- WORK REQUEST: Report back each line of the data that contains the word "models".

Records from a collection
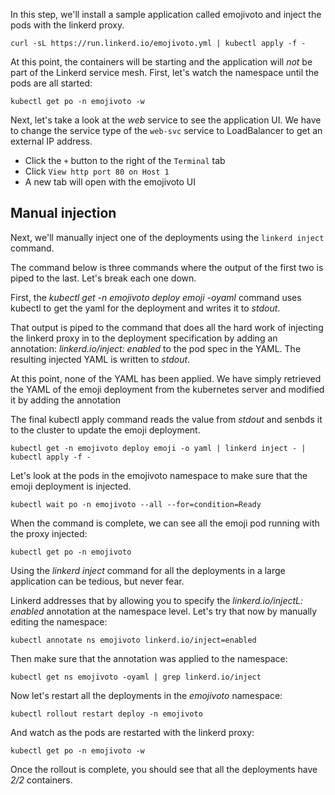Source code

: In this step, we'll install a sample application called emojivoto and inject the pods with the linkerd proxy.

`curl -sL https://run.linkerd.io/emojivoto.yml | kubectl apply -f -`

At this point, the containers will be starting and the application will _not_ be part of the
Linkerd service mesh. First, let's watch the namespace until the pods are all
started:

`kubectl get po -n emojivoto -w`

Next, let's take a look at the *web* service to see the application UI. We have to change the service type of the `web-svc` service to LoadBalancer to get an external IP address.

- Click the `+` button to the right of the `Terminal` tab
- Click `View http port 80 on Host 1`
- A new tab will open with the emojivoto UI

## Manual injection

Next, we'll manually inject one of the deployments using the `linkerd inject` command.

The command below is three commands where the output of the first two is piped
to the last. Let's break each one down. 

First, the *kubectl get -n emojivoto deploy emoji -oyaml* command uses kubectl to get the yaml for the deployment and
writes it to *stdout*.

That output is piped to the command that does all the
hard work of injecting the linkerd proxy in to the deployment specification by
adding an annotation: _linkerd.io/inject: enabled_ to the pod spec in the YAML.
The resulting injected YAML is written to *stdout*. 

At this point, none of the YAML has been applied. We have simply retrieved the YAML of the emoji deployment
from the kubernetes server and modified it by adding the annotation

The final kubectl apply command reads the value from *stdout* and senbds it to the cluster
to update the emoji deployment.

`kubectl get -n emojivoto deploy emoji -o yaml | linkerd inject - | kubectl apply -f -`

Let's look at the pods in the emojivoto namespace to make sure that the emoji deployment is injected.

`kubectl wait po -n emojivoto --all --for=condition=Ready`

When the command is complete, we can see all the emoji pod running with the proxy injected:

`kubectl get po -n emojivoto`

Using the *linkerd inject* command for all the deployments in a large application can be tedious, but never fear.

Linkerd addresses that by allowing you to specify the _linkerd.io/injectL: enabled_
annotation at the namespace level. Let's try that now by manually editing the
namespace:

`kubectl annotate ns emojivoto linkerd.io/inject=enabled`

Then make sure that the annotation was applied to the namespace:

`kubectl get ns emojivoto -oyaml | grep linkerd.io/inject`

Now let's restart all the deployments in the *emojivoto* namespace:

`kubectl rollout restart deploy -n emojivoto`

And watch as the pods are restarted with the linkerd proxy:

`kubectl get po -n emojivoto -w`

Once the rollout is complete, you should see that all the deployments have *2/2* containers.
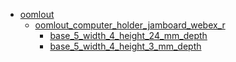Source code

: * [oomlout](oomlout)
  * [oomlout_computer_holder_jamboard_webex_r](oomlout/oomlout_computer_holder_jamboard_webex_r)
    * [base_5_width_4_height_24_mm_depth](oomlout/oomlout_computer_holder_jamboard_webex_r/base_5_width_4_height_24_mm_depth)
    * [base_5_width_4_height_3_mm_depth](oomlout/oomlout_computer_holder_jamboard_webex_r/base_5_width_4_height_3_mm_depth)
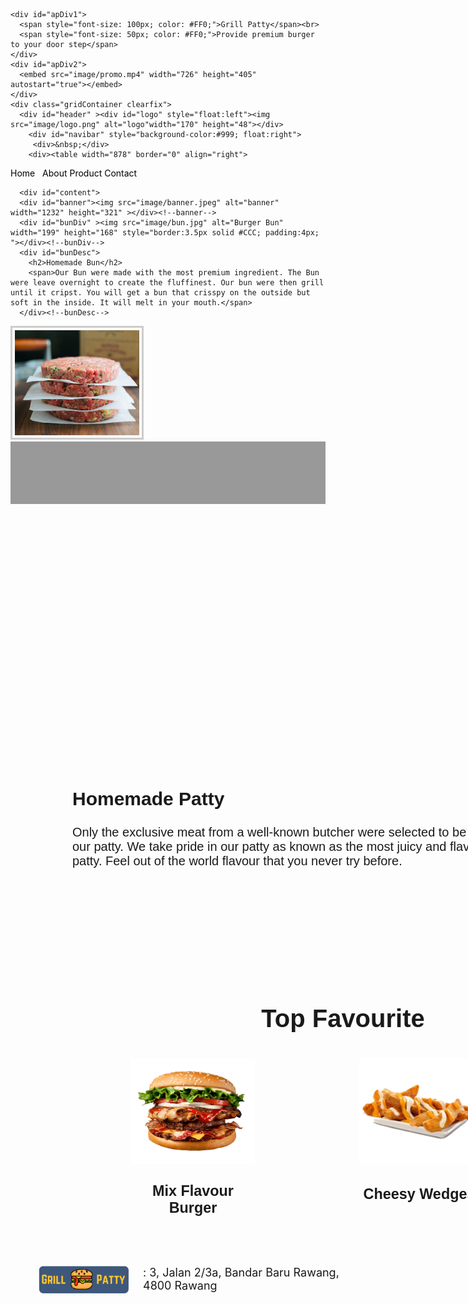 <!doctype html>
<!--[if lt IE 7]> <html class="ie6 oldie"> <![endif]-->
<!--[if IE 7]>    <html class="ie7 oldie"> <![endif]-->
<!--[if IE 8]>    <html class="ie8 oldie"> <![endif]-->
<!--[if gt IE 8]><!--> <html class="">
<!--<![endif]-->
<head>
<meta charset="utf-8">
<meta name="viewport" content="width=device-width, initial-scale=1">
<title>Untitled Document</title>
<link href="source/boilerplate.css" rel="stylesheet" type="text/css">
<link href="source/template.css" rel="stylesheet" type="text/css">
<style type="text/css">
#header{
	height:50px;
	background-color:#999;
}
#logo{
	height:82;
	width:170;
}
#navibar{
	width: 82%;
	clip: rect(auto,auto,0px,auto);	
}
.pagelink{
	color:black;
    text-decoration:none;
}
#content{
	height:2000px;
	background-color: #FC3;
}
#footer{
	height:100px;
	background-color:#999;
}
#bunDiv {
	position: absolute;
	width: 228px;
	height: 186px;
	z-index: 1;
	left: 313px;
	top: 991px;
}

#bunDesc {
	position: absolute;
	width: 691px;
	height: 115px;
	z-index: 2;
	left: 562px;
	top: 962px;
	font-family: "Trebuchet MS", Arial, Helvetica, sans-serif;
	font-size: 20px
}

#patty {
	position: absolute;
	width: 200px;
	height: 115px;
	z-index: 3;
	left: 1040px;
	top: 1269px;
}
#pattyDesc {
	position: absolute;
	width: 691px;
	height: 115px;
	z-index: 2;
	left: 327px;
	top: 1269px;
	font-family: "Trebuchet MS", Arial, Helvetica, sans-serif;
	font-size: 20px
}
#topfav {
	position: absolute;
	width: 274px;
	height: 78px;
	z-index: 2;
	left: 623px;
	top: 1601px;
	font-family: "Trebuchet MS", Arial, Helvetica, sans-serif;
	font-size: 20px
}
#mix {
	position: absolute;
	width: 200px;
	height: 115px;
	z-index: 3;
	left: 420px;
	top: 1744px;
}
#mixDesc {
	position: absolute;
	width: 194px;
	height: 115px;
	z-index: 2;
	left: 423px;
	top: 1909px;
	font-family: "Trebuchet MS", Arial, Helvetica, sans-serif;
	font-size: 20px
}
#wedges {
	position: absolute;
	width: 200px;
	height: 115px;
	z-index: 3;
	left: 786px;
	top: 1743px;
}
#wedgesDesc {
	position: absolute;
	width: 286px;
	height: 115px;
	z-index: 2;
	left: 739px;
	top: 1914px;
	font-family: "Trebuchet MS", Arial, Helvetica, sans-serif;
	font-size: 20px
}
#apDiv1 {
	position: absolute;
	left: 360px;
	top: 100px;
	width: 949px;
	height: 221px;
	z-index: 4;
	font-family: "Trebuchet MS", Arial, Helvetica, sans-serif;
	color: #FFF;
}
#apDiv2 {
	position: absolute;
	left: 458px;
	top: 454px;
	width: 725px;
	height: 405px;
	z-index: 5;
}
#apDiv9 {
	position: absolute;
	left: 1166px;
	top: 2074px;
	width: 41px;
	height: 42px;
	z-index: 11;
}
#apDiv10 {
	position: absolute;
	left: 1223px;
	top: 2073px;
	width: 41px;
	height: 39px;
	z-index: 12;
}
#apDiv11 {
	position: absolute;
	left: 1283px;
	top: 2072px;
	width: 55px;
	height: 46px;
	z-index: 13;
}
#apDiv12 {
	position: absolute;
	left: 272px;
	top: 2074px;
	width: 147px;
	height: 47px;
	z-index: 14;
}
#apDiv13 {
	position: absolute;
	left: 440px;
	top: 2075px;
	width: 352px;
	height: 46px;
	z-index: 15;
	font-size: 18px;
}
</style>
<!-- 
To learn more about the conditional comments around the html tags at the top of the file:
paulirish.com/2008/conditional-stylesheets-vs-css-hacks-answer-neither/
Do the following if you're using your customized build of modernizr (http://www.modernizr.com/):
* insert the link to your js here
* remove the link below to the html5shiv
* add the "no-js" class to the html tags at the top
* you can also remove the link to respond.min.js if you included the MQ Polyfill in your modernizr build 
-->
<!--[if lt IE 9]>
<script src="//html5shiv.googlecode.com/svn/trunk/html5.js"></script>
<![endif]-->
<script src="source/respond.min.js"></script>
</head>
<body>
<div id="apDiv9"><img src="image/fb.png" alt="facebook" width="43" height="40"></div>
<div id="apDiv10"><img src="image/ig.png" alt="insta"></div>
	<div id="apDiv11"><img src="image/wa.png" alt="whatsapp" width="42" height="46"></div>
	<div id="apDiv12"><img src="image/logo.png" alt="logo"></div>
<div id="apDiv13">
	  <span>: 3, Jalan 2/3a, Bandar Baru Rawang,</span>
	  <br><span>4800 Rawang</span>
	</div>
	
	<div id="apDiv1">
	  <span style="font-size: 100px; color: #FF0;">Grill Patty</span><br>
	  <span style="font-size: 50px; color: #FF0;">Provide premium burger to your door step</span>
	</div>
	<div id="apDiv2">
	  <embed src="image/promo.mp4" width="726" height="405" autostart="true"></embed>
	</div>
	<div class="gridContainer clearfix">
      <div id="header" ><div id="logo" style="float:left"><img src="image/logo.png" alt="logo"width="170" height="48"></div>
        <div id="navibar" style="background-color:#999; float:right">
         <div>&nbsp;</div> 
        <div><table width="878" border="0" align="right">
  <tr style="font-family:Verdana, Geneva, sans-serif; font-weight:bolder; font-size:16px">
    <td width="140"><a href="index.html" class="pagelink">Home</a></td>
    <td width="22">&nbsp;</td>
    <td width="139"><a href="about.html" class="pagelink">About</a></td>
    <td width="184"><a href="product.html" class="pagelink" target="_parent">Product</a></td>
    <td width="184"><a href="contact.html" class="pagelink" target="_parent">Contact</a></td>
    <td width="149">&nbsp;</td>
    <td width="17">&nbsp;</td>
    <td width="109">&nbsp;</td>
    
    
  </tr>
</table></div>
</div><!--navibar-->
      </div><!--header-->
      
      <div id="content">
      <div id="banner"><img src="image/banner.jpeg" alt="banner" width="1232" height="321" ></div><!--banner-->
      <div id="bunDiv" ><img src="image/bun.jpg" alt="Burger Bun" width="199" height="168" style="border:3.5px solid #CCC; padding:4px; "></div><!--bunDiv-->
      <div id="bunDesc">
        <h2>Homemade Bun</h2>
        <span>Our Bun were made with the most premium ingredient. The Bun were leave overnight to create the fluffinest. Our bun were then grill until it cripst. You will get a bun that crisspy on the outside but soft in the inside. It will melt in your mouth.</span>
      </div><!--bunDesc-->
      
<div id="patty"><img src="image/patty.jpg" alt="Burger Bun" width="199" height="168" style="border:3.5px solid #CCC; padding:4px; "></div><!--patty-->
<div id="pattyDesc"><h2>Homemade Patty</h2>
  Only the exclusive meat from a well-known butcher were selected to be use in our patty. We take pride in our patty as known as the most juicy and flavourfull patty. Feel out of the world flavour that you never try before.
</div><!--pattyDesc-->

<div id="topfav"><h1 align="center">Top Favourite </h1>
  
</div><!--topfav-->
<div id="mix"><a href="mixb.html"><img src="image/mix.png" alt="Burger Bun" width="199" height="168" ></a></div><!--beverage-->
<div id="mixDesc">
  <h3 align="center">Mix Flavour Burger</h3>
  <p align="center">&nbsp;</p>
  </div><!--bevDesc-->
  
  <div id="wedges"><a href="wedges.html"><img src="image/wedges.png" alt="Burger Bun" width="199" height="168" ></a></div><!--side-->
<div id="wedgesDesc">
  <h3 align="center">Cheesy Wedges </h3>
  <p align="center">&nbsp;</p>
  </div><!--sideDesc-->

</div><!--content-->

      
<div id="footer"></div><!--footer-->
</div><!--container-->
</body>
</html>
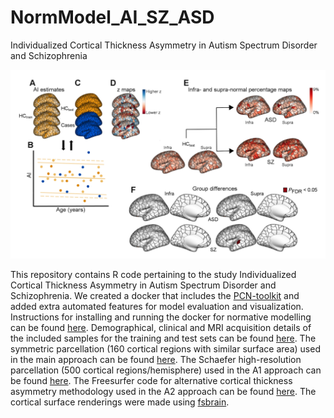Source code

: # NormModel_AI_SZ_ASD
Individualized Cortical Thickness Asymmetry in Autism Spectrum Disorder and Schizophrenia

![alt text](https://github.com/iamjoostjanssen/NormModel_AI_SZ_ASD/blob/main/figure1.png?raw=true)

This repository contains R code pertaining to the study Individualized Cortical Thickness Asymmetry in Autism Spectrum Disorder and Schizophrenia.
We created a docker that includes the [PCN-toolkit](https://pcntoolkit.readthedocs.io/en/latest/) and added extra automated features for model evaluation and visualization. 
Instructions for installing and running the docker for normative modelling can be found [here](https://github.com/iamjoostjanssen/NormModel_MorphoSim_SZ/blob/main/Docker_and_ReferenceModelling.txt). Demographical, clinical and MRI acquisition details of the included samples for the training and test sets can be found [here](https://github.com/iamjoostjanssen/NormModel_AI_SZ_ASD/tree/main/Study%20details). The symmetric parcellation (160 cortical regions with similar surface area) used in the main approach can be found [here](https://github.com/RafaelRomeroGarcia/subParcellation_symmetric). The Schaefer high-resolution parcellation (500 cortical regions/hemisphere) used in the A1 approach can be found [here](https://github.com/ThomasYeoLab/CBIG/tree/master/stable_projects/brain_parcellation/Schaefer2018_LocalGlobal). The Freesurfer code for alternative cortical thickness asymmetry methodology used in the A2 approach can be found [here](https://surfer.nmr.mgh.harvard.edu/fswiki/Xhemi). The cortical surface renderings were made using [fsbrain](https://cran.r-project.org/web/packages/fsbrain/vignettes/fsbrain.html).
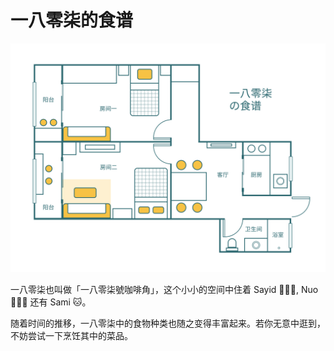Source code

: # 一八零柒的食谱

![](_images/1807-floor.png)

一八零柒也叫做「一八零柒號咖啡角」，这个小小的空间中住着 Sayid 👨🏻‍💻, Nuo 🙅🏻‍♀️ 还有 Sami 🐱。

随着时间的推移，一八零柒中的食物种类也随之变得丰富起来。若你无意中逛到，不妨尝试一下烹饪其中的菜品。
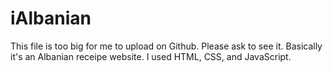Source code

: # iAlbanian
This file is too big for me to upload on Github.  Please ask to see it.  Basically it's an Albanian receipe website.  I used HTML, CSS, and JavaScript.
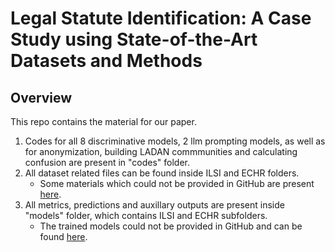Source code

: # Legal Statute Identification: A Case Study using State-of-the-Art Datasets and Methods

## Overview

This repo contains the material for our paper.

1) Codes for all 8 discriminative models, 2 llm prompting models, as well as for anonymization, building LADAN commmunities and calculating confusion are present in "codes" folder.
2) All dataset related files can be found inside ILSI and ECHR folders.
   * Some materials which could not be provided in GitHub are present [here](https://drive.google.com/drive/folders/1pEHrtL8GVcnhy1yESLD4mojvF-sEqHPV?usp=sharing).
4) All metrics, predictions and auxillary outputs are present inside "models" folder, which contains ILSI and ECHR subfolders.
   * The trained models could not be provided in GitHub and can be found [here](https://drive.google.com/drive/folders/1pEHrtL8GVcnhy1yESLD4mojvF-sEqHPV?usp=sharing).
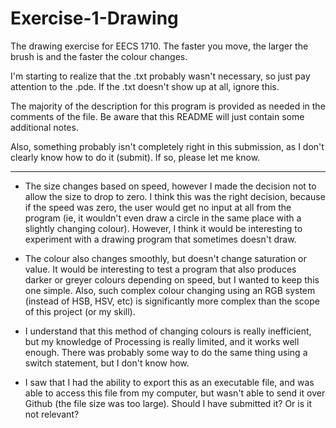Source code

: # Exercise-1-Drawing
The drawing exercise for EECS 1710. The faster you move, the larger the brush is and the faster the colour changes.

I'm starting to realize that the .txt probably wasn't necessary, so just pay attention to the .pde. If the .txt doesn't show up at all, ignore this.

The majority of the description for this program is provided as needed in the comments of the file. Be aware that this README will just contain some additional notes.

Also, something probably isn't completely right in this submission, as I don't clearly know how to do it (submit). If so, please let me know. 

---

- The size changes based on speed, however I made the decision not to allow the size to drop to zero. I think this was the right decision, because if the speed was zero, the user would get no input at all from the program (ie, it wouldn't even draw a circle in the same place with a slightly changing colour). However, I think it would be interesting to experiment with a drawing program that sometimes doesn't draw.

- The colour also changes smoothly, but doesn't change saturation or value. It would be interesting to test a program that also produces darker or greyer colours depending on speed, but I wanted to keep this one simple. Also, such complex colour changing using an RGB system (instead of HSB, HSV, etc) is significantly more complex than the scope of this project (or my skill).

- I understand that this method of changing colours is really inefficient, but my knowledge of Processing is really limited, and it works well enough. There was probably some way to do the same thing using a switch statement, but I don't know how.

- I saw that I had the ability to export this as an executable file, and was able to access this file from my computer, but wasn't able to send it over Github (the file size was too large). Should I have submitted it? Or is it not relevant?

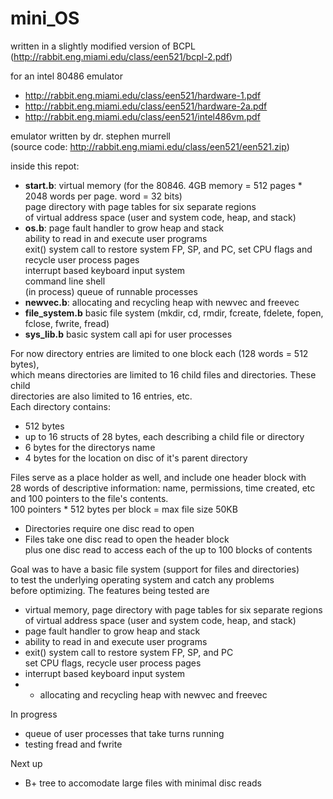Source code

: # mini_OS
  
written in a slightly modified version of BCPL  
(http://rabbit.eng.miami.edu/class/een521/bcpl-2.pdf)  

for an intel 80486 emulator  
+ http://rabbit.eng.miami.edu/class/een521/hardware-1.pdf  
+ http://rabbit.eng.miami.edu/class/een521/hardware-2a.pdf  
+ http://rabbit.eng.miami.edu/class/een521/intel486vm.pdf  

emulator written by dr. stephen murrell  
(source code: http://rabbit.eng.miami.edu/class/een521/een521.zip)  


inside this repot:
+ **start.b**: virtual memory (for the 80846. 4GB memory = 512 pages * 2048 words per page. word = 32 bits)  
  page directory with page tables for six separate regions  
  of virtual address space (user and system code, heap, and stack)  
+ **os.b**: page fault handler to grow heap and stack  
  ability to read in and execute user programs  
  exit() system call to restore system FP, SP, and PC, set CPU flags and recycle user process pages  
  interrupt based keyboard input system  
  command line shell  
  (in process) queue of runnable processes  
+ **newvec.b**: allocating and recycling heap with newvec and freevec  
+ **file_system.b** basic file system (mkdir, cd, rmdir, fcreate, fdelete, fopen, fclose, fwrite, fread)  
+ **sys_lib.b** basic system call api for user processes  

For now directory entries are limited to one block each (128 words = 512 bytes),  
which means directories are limited to 16 child files and directories. These child  
directories are also limited to 16 entries, etc.  
Each directory contains:  
+ 512 bytes  
+ up to 16 structs of 28 bytes, each describing a child file or directory  
+ 6 bytes for the directorys name  
+ 4 bytes for the location on disc of it's parent directory  

Files serve as a place holder as well, and include one header block with  
28 words of descriptive information: name, permissions, time created, etc  
and 100 pointers to the file's contents.  
100 pointers * 512 bytes per block = max file size 50KB  

+ Directories require one disc read to open  
+ Files take one disc read to open the header block  
  plus one disc read to access each of the up to 100 blocks of contents  

Goal was to have a basic file system (support for files and directories)  
to test the underlying operating system and catch any problems  
before optimizing. The features being tested are  
+ virtual memory, page directory with page tables for six separate regions  
  of virtual address space (user and system code, heap, and stack)  
+ page fault handler to grow heap and stack  
+ ability to read in and execute user programs  
+ exit() system call to restore system FP, SP, and PC  
   set CPU flags, recycle user process pages  
+ interrupt based keyboard input system  
+ + allocating and recycling heap with newvec and freevec  
  
  
  
In progress  
+ queue of user processes that take turns running  
+ testing fread and fwrite

Next up  
+ B+ tree to accomodate large files with minimal disc reads  



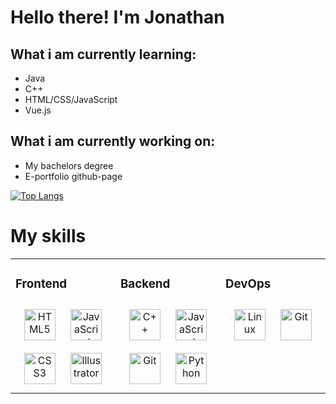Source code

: # Hello there! I'm Jonathan
## What i am currently learning:
- Java
- C++
- HTML/CSS/JavaScript
- Vue.js

## What i am currently working on:
- My bachelors degree
- E-portfolio github-page

[![Top Langs](https://github-readme-stats.vercel.app/api/top-langs/?username=jonathhl&hide=css)](https://github.com/jonathhl/github-readme-stats)

# My skills
<table><tr><td valign="top" width="33%">
  
### Frontend
  <div align="center">
    <img style="margin: 10px" src="https://profilinator.rishav.dev/skills-assets/html5-original-wordmark.svg"       alt="HTML5" height="50" />
    <img style="margin: 10px" src="https://profilinator.rishav.dev/skills-assets/javascript-original.svg"           alt="JavaScript" height="50" />
    <img style="margin: 10px" src="https://profilinator.rishav.dev/skills-assets/css3-original-wordmark.svg"         alt="CSS3" height="50" />
    <img style="margin: 10px" src="https://profilinator.rishav.dev/skills-assets/adobe_illustrator-icon.svg"         alt="Illustrator" height="50" />
  </div>
</td><td valign="top" width="33%">
  

### Backend
  <div align="center">
    <img style="margin: 10px" src="https://profilinator.rishav.dev/skills-assets/cplusplus-original.svg"           alt="C++" height="50" />
    <img style="margin: 10px" src="https://profilinator.rishav.dev/skills-assets/javascript-original.svg"         alt="JavaScript" height="50" />
    <img style="margin: 10px" src="https://profilinator.rishav.dev/skills-assets/git-scm-icon.svg" alt="Git"       height="50" />  
    <img style="margin: 10px" src="https://profilinator.rishav.dev/skills-assets/python-original.svg"             alt="Python" height="50" />
  </div>
</td><td valign="top" width="33%">
  

### DevOps
  <div align="center">
    <img style="margin: 10px" src="https://profilinator.rishav.dev/skills-assets/linux-original.svg"               alt="Linux" height="50" />  
    <img style="margin: 10px" src="https://profilinator.rishav.dev/skills-assets/git-scm-icon.svg" alt="Git"       height="50" />  
</td></tr></table>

- TASK OUTPUT:
1) Codes for all 8 discriminative models, 2 llm prompting models, as well as for anonymization, building LADAN commmunities and calculating confusion are present in "codes" folder.
4) All metrics, predictions and auxillary outputs are present inside "models" folder, which contains ILSI and ECHR subfolders.
   * The trained models could not be provided in GitHub and can be found [here](https://drive.google.com/drive/folders/1pEHrtL8GVcnhy1yESLD4mojvF-sEqHPV?usp=sharing).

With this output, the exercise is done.